(not)-yet another Index-per-User scenario on real life - ElasticSearch, Redis, something else?


(AGuereca) #1

Before continue I'l like to mention that I'm not really new at at on
ElasticSearch, I've use it since 2010 on more than one project, all this
years I've seen this very same question asked more than once (I've even
pounded it myself before). But now that I need to make a design decision I
want to take the approach of "unlearning" and try to see this
"seemingly trivial" topic with fresh eyes, alongside the opportunity to get
feedback from the great experts that I know exists on this group. (Yes,
you!)

Scenario:
Webservice that potentially can serve millions of users, each user
having on average thousands of content items on it, each content item
having ~30 metadata attributes that can be searched for: (location, title,
tags, friends, etc); User should be able to search (mostly full word
matches, no offsets or prefixes required) for content that matches a text
on some or any metadata attributes (tags and title are the common
scenario), IMPORTANT rule is that search should
be restricted to EXCLUSIVELY the content that given user has access (own
content plus shared content), shared content is the tricky one because I
could be given or withdrew access to thousands of items any any point;
response latency should be low enough to implement this on an autocomplete
fashion.

Approach A: ( "Family style" index )
Use ElasticSearch and create one (or one per attribute) big index that
spans across users; Make proper use of Aliases, filters and routing at
index/search time to enforce data locality among shards.
Pros: Straight forward, easy to implement, searches across-users are
free.
Cons: The rule of 80/20 tell us that most users won't really have much
content nor use the service frequently building the per_user filters (that
internally AFAIK are Lucene indexes too) won't be a performant task.
Also user_filters have to be recomputed each time a user is given or
removed access to content. (maybe more cons that I'm overseeing)
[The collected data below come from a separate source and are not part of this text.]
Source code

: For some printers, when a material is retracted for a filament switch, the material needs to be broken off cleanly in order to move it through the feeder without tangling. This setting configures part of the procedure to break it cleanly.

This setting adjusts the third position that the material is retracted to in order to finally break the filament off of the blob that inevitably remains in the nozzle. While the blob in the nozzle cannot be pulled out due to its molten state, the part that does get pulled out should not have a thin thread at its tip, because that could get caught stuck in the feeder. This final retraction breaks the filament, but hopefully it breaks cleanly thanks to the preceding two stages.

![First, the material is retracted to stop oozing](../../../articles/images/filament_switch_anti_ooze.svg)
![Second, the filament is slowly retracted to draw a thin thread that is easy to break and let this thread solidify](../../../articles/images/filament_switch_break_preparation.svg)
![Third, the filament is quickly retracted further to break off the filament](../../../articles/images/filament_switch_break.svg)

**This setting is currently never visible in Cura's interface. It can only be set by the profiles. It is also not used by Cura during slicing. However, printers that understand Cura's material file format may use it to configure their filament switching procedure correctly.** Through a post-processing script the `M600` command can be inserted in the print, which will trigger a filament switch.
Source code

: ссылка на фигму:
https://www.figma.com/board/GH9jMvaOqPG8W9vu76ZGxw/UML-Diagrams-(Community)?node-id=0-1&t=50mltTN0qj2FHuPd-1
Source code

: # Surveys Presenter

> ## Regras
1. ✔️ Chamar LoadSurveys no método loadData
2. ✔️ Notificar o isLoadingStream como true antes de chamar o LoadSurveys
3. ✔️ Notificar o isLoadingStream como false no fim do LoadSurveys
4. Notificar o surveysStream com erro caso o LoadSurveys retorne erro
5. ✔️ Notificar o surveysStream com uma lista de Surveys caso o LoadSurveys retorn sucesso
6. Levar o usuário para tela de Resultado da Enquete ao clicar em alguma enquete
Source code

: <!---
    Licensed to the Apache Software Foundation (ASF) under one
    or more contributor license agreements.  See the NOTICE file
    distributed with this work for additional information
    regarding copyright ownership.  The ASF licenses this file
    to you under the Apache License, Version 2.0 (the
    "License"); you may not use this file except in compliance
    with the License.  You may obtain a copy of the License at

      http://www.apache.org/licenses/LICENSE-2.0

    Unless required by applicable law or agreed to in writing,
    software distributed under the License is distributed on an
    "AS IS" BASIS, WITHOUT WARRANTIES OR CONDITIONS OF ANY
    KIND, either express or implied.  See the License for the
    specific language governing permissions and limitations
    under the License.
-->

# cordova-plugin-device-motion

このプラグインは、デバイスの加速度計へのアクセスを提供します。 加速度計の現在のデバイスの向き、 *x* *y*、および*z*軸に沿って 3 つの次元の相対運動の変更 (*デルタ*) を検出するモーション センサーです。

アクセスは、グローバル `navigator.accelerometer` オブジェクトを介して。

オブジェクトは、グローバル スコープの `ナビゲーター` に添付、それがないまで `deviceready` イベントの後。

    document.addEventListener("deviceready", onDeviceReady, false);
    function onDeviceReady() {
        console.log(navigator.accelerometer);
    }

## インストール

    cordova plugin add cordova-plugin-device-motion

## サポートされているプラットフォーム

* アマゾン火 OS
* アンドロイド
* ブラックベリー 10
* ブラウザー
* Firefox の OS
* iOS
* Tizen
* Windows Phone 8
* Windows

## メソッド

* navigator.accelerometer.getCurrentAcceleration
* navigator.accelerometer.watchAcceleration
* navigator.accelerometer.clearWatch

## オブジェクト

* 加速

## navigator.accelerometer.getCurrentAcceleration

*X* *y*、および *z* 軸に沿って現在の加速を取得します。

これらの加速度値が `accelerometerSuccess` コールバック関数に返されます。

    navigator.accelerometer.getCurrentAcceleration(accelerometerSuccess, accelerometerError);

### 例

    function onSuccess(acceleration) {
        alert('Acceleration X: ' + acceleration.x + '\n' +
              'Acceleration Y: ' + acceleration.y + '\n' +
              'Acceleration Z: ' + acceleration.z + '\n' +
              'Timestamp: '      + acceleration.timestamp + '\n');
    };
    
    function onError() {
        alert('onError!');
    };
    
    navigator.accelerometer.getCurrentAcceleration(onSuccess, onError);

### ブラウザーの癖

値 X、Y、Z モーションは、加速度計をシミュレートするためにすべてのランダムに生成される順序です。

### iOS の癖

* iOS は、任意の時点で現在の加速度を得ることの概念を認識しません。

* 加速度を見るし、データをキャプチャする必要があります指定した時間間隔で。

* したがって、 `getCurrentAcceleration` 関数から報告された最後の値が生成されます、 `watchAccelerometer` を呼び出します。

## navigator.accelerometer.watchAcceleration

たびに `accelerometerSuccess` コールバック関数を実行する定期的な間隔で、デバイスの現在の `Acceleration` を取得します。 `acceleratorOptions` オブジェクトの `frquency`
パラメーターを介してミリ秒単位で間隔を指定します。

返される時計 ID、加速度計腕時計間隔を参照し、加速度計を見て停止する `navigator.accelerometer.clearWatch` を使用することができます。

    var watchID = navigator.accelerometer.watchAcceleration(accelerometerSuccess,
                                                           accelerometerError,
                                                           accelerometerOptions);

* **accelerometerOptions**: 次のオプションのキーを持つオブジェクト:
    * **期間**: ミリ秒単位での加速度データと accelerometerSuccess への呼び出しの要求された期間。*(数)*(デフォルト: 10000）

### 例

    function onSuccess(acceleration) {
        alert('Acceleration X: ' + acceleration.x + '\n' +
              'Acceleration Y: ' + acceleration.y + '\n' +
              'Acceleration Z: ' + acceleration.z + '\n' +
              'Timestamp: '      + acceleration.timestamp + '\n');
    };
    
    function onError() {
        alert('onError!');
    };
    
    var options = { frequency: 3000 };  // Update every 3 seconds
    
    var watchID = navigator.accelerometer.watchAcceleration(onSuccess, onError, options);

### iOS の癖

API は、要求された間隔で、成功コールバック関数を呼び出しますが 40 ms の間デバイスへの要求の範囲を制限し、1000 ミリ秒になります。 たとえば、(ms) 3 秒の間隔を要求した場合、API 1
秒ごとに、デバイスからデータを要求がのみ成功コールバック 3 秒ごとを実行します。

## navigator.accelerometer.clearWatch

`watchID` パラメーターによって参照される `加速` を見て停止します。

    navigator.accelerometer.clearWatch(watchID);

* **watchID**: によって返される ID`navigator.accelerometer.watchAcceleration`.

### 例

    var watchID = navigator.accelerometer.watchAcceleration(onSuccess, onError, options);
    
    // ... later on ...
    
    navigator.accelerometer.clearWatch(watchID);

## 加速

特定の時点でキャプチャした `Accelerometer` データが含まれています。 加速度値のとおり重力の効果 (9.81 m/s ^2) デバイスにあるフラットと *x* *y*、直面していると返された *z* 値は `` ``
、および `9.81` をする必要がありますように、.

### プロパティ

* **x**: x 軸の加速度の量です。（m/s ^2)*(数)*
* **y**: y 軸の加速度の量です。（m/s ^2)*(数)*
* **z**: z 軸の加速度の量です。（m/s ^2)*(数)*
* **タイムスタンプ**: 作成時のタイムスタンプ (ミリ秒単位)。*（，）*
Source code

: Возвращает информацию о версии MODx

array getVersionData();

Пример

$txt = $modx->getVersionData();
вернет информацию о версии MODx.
Approach B: ( "Per user" index )
Use ElasticSearch and create index(es) per user. I can even create an
index for my own content and the content shared with me, so "updates" on
new content shared don't affect my primary index, same as before Aliases,
routing and those goodies are my friends. On this scenario I might reduce
the number of shards to one because data indexed per user won't be
large enough to take advantage of them.
Pros: Users not using the service enough don't unnecessarily consume
memory, being this used mainly for active users. No need to re-build costly
per-user filters
Cons: I'm honestly uncertain of the extent of overhead caused by
having hundreds of thousands (potentially millions) of relatively small
indexes on a cluster, but I think that a lot of memory, CPU and IO will
be unnecessarily used just on the aggregated boilerplate tasks required to
operate them.

Approach C: ( "Geek style" indexing )
Use Redis and maintain the appropriated data structures required to
perform user-scoped text search and faceting, maybe use bitmaps to reduce
lookup times and set intersections, expire the structures so just active
users data uses memory, and load from disk (or other DB) the required
structures after user login
Pros: Lightweight, if I don't need to power of fuzzy search, prefixes,
and all those nice ElasticSearch goodies and I just need scalable and
robust word based search, this solution seems appealing, I recognize that I
have some points that I haven't completely figure out how to solve yet, but
you know, nothing that a neat hack can't achieve.
Cons: Well I need to build it :), and I might be overlooking a feature
that latter will make this a nightmare, and that was already figured out on
ES.

Approach D: ( "Crow-sourced wisdom" indexing )
Well maybe one of you have already paved this way I can teach me
something that I haven't even think about :slight_smile:

For all this options I'll truly appreciate your feedback, (bashings are
more than welcome) I've spent a lot of hours documenting my self on this
and tomorrow I'll start digging further and playing with code around option
C, I hope that I can get good and timely enough feedback to take the
right decisions. If I wrote something that is plainly wrong or if seems
like I don't have the right assumption please let me know. This is a really
common question to people starting to use ES (and others with some miles on
it, too) so is a good place to teach us.

--
You received this message because you are subscribed to the Google Groups "elasticsearch" group.
To unsubscribe from this group and stop receiving emails from it, send an email to elasticsearch+unsubscribe@googlegroups.com.
For more options, visit https://groups.google.com/groups/opt_out.


(Shay Banon) #2

I would go for Approach A, the cons are not that big, a filter per alias is very cheap (its not a Lucene index), and actually having to "fill" it uses the filter cache but even if it ends up expiring its not expensive at all to fill it.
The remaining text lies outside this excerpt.